Blijft de taakstelling die gemeenten elk half jaar krijgen voor de huisvesting van statushouders bestaan of wordt deze ook door dit kabinet geschrapt? Zo ja, wat is uw reactie op het moment dat gemeenten gaan aangeven dat zij niet meer aan deze taakstelling kunnen voldoen omdat hen de instrumenten om daaraan te kunnen voldoen, door het Rijk uit handen worden genomen?

Vraag 7

Welke implicaties heeft uw voornemen om de zogenoemde «doorstroomlocaties» die gemeenten ter beschikking stellen, aangezien gemeenten statushouders niet langer dan 12 maanden in een doorstroomlocatie mogen plaatsen en hen dan definitief in de gemeente huisvesting moeten toewijzen? Wordt het, door het onmogelijk maken van voorrang voor statushouders, voor gemeenten niet onaantrekkelijk om doorstroomlocaties te realiseren?

Vraag 8

Bent u bekend met het feit dat de Raad van State het voorstel van wet van het lid Kops over Wet voorrang voor Nederlanders (Kamerstuk 36 299) uit 2023 erg kritisch heeft beoordeeld?

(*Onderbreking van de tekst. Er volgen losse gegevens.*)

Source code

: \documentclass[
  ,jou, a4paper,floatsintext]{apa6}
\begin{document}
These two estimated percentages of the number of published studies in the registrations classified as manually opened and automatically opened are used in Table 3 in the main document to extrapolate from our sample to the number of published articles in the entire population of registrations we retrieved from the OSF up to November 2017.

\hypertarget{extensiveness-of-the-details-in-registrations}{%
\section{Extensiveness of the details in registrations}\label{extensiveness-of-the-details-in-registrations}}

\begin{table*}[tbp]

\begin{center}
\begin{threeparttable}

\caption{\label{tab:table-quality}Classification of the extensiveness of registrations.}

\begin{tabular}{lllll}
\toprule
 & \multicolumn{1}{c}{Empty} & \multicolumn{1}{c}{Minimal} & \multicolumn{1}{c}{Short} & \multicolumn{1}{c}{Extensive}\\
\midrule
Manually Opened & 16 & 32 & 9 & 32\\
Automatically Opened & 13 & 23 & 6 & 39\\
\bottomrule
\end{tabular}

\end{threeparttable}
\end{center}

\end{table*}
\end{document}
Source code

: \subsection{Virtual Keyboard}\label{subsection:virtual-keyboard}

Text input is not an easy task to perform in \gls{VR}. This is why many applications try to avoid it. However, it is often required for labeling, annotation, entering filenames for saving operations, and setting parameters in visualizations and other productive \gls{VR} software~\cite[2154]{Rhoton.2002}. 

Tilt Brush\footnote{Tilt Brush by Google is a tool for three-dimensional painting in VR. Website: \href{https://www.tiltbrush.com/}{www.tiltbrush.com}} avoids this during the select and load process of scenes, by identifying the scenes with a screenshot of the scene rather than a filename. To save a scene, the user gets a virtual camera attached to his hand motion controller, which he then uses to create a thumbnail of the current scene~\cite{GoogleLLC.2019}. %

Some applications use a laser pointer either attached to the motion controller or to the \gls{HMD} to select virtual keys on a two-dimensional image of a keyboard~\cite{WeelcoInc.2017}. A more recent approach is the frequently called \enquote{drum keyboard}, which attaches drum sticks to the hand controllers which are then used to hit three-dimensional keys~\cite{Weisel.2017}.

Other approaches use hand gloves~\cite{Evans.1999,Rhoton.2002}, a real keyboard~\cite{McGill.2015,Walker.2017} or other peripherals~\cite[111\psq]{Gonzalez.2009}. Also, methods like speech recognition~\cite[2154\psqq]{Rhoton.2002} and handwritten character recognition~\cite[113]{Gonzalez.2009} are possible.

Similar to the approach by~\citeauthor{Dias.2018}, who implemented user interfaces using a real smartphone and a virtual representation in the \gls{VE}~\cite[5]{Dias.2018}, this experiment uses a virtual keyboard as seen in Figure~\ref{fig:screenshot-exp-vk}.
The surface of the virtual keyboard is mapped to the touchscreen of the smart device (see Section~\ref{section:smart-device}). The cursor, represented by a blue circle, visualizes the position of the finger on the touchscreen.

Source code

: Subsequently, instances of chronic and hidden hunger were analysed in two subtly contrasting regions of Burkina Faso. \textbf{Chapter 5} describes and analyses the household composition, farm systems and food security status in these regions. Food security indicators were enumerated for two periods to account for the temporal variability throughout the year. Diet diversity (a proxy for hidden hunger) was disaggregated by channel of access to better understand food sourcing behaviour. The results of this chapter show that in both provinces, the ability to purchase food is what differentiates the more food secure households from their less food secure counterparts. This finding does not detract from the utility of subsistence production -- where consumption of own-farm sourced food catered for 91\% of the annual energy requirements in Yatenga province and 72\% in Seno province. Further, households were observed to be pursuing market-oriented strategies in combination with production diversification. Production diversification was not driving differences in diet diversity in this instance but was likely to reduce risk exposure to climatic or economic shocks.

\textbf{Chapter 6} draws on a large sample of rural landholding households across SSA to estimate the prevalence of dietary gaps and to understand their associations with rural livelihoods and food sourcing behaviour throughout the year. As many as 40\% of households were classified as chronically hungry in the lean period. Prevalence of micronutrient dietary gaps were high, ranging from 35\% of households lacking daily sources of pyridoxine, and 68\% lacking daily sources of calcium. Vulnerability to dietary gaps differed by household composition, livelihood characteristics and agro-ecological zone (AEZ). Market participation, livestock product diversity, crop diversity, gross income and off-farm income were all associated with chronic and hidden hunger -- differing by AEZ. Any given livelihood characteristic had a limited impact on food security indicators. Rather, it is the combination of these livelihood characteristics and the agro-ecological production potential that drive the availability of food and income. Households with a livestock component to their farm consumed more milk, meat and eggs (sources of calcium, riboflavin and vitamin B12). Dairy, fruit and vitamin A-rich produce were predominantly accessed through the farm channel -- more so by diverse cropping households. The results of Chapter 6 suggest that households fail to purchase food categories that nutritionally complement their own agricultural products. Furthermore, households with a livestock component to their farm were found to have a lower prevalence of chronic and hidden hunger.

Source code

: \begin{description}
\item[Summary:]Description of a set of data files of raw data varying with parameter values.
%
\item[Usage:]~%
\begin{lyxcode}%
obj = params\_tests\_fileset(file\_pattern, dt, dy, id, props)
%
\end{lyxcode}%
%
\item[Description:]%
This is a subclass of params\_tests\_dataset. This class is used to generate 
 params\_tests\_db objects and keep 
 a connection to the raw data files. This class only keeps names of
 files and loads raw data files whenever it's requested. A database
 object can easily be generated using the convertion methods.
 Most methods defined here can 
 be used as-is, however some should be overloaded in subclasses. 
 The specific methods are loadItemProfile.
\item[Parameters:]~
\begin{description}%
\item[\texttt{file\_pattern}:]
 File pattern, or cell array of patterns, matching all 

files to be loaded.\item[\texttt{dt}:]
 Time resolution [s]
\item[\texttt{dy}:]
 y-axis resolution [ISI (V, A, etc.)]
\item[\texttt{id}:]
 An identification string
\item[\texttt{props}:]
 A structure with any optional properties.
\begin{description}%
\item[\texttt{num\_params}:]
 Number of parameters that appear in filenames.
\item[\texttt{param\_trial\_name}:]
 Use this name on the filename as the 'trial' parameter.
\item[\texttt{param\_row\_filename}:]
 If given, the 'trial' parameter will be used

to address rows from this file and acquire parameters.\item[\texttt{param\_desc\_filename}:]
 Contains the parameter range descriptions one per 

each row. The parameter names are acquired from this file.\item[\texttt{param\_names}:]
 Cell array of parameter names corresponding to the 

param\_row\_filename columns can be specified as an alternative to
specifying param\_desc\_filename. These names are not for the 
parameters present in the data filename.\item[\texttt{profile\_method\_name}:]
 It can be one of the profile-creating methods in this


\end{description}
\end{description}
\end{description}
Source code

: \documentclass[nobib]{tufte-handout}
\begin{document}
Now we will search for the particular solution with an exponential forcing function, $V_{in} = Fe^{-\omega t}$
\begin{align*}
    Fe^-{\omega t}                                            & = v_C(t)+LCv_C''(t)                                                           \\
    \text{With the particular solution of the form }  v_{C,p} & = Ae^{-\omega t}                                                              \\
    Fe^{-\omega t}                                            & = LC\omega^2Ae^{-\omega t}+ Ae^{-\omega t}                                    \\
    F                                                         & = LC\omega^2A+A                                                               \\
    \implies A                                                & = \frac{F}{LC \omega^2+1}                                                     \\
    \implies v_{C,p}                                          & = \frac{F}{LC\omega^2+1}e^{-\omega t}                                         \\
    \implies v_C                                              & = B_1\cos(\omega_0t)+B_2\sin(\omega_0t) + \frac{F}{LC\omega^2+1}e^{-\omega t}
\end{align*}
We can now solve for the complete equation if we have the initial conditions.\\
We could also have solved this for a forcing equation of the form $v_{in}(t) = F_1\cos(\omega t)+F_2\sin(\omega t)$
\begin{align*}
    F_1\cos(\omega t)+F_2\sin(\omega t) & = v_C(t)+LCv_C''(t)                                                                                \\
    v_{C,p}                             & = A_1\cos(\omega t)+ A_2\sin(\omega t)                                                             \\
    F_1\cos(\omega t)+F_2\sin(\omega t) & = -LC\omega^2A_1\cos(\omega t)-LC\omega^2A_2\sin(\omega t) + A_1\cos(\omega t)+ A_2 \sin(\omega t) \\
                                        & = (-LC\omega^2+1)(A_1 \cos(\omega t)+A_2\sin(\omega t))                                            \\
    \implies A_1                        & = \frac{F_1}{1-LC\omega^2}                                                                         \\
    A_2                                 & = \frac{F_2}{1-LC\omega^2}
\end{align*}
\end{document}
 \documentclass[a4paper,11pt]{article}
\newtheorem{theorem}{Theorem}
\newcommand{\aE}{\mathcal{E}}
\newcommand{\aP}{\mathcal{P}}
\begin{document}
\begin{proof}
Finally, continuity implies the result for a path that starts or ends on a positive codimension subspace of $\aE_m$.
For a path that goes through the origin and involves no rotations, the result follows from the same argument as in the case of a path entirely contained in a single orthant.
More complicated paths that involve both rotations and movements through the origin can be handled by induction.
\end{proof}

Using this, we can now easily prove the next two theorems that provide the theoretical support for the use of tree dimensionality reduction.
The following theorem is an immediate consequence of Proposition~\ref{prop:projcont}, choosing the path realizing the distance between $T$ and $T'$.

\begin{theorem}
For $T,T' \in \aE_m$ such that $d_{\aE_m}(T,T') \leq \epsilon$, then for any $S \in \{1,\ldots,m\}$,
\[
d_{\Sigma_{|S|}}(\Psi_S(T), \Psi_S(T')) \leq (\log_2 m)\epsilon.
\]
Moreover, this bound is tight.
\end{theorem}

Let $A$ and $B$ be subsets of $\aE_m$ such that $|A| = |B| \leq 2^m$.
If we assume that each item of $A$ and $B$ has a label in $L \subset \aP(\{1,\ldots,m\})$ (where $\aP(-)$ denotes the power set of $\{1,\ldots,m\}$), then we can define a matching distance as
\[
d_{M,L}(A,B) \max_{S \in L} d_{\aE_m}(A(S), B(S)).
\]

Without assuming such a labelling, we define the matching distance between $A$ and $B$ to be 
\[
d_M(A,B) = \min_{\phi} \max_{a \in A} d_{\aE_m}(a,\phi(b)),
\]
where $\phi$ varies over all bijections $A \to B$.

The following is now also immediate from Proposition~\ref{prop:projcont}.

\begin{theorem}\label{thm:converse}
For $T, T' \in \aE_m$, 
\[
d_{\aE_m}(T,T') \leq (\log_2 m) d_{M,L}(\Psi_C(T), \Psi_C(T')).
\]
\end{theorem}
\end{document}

Bent u bekend met het feit dat de Raad van State aangaf dat dit voorstel op gespannen voet staat met internationaalrechtelijke verplichtingen, negatieve implicaties heeft voor de doorstroming in de asielketen en voor de integratie van statushouders in de samenleving?1

Vraag 9

Kunt u aangeven welke effecten het verbieden van het geven van voorrang voor statushouders bij de toewijzing van woningen door gemeenten en het intrekken van de Spreidingswet zullen hebben voor de doorstroming in de asielketen, een eerlijke spreiding van asielzoekers en statushouders over gemeenten en de uitstroom van statushouders vanuit opvanglocaties? Klopt het dat dit grote financiële consequenties kan hebben, omdat noodopvang nodig blijft, waarvan we weten dat het bijna drie keer zo duur is?

Vraag 10

Zou het niet van goed bestuur getuigen om, alvorens de Spreidingswet in te trekken en gemeenten te verbieden statushouders voorrang te geven bij huisvesting, daadwerkelijk, substantieel en permanent de instroom van asielzoekers naar beneden te brengen en ervoor te zorgen dat de doorstroming in de asielketen daadwerkelijk substantieel is verbeterd?

Vraag 11

Kunt u een overzicht geven van de extra kosten die door de overheid gemaakt zullen moeten worden als blijkt dat de instroom van asielzoekers niet op korte termijn significant omlaag gaat, maar de Spreidingswet wél wordt ingetrokken en de mogelijkheid om voorrang te geven aan de huisvesting van statushouders de gemeenten wordt ontnomen? Wat zijn de extra kosten voor de tijdelijke (dure) noodopvang die daarvan het gevolg zullen zijn?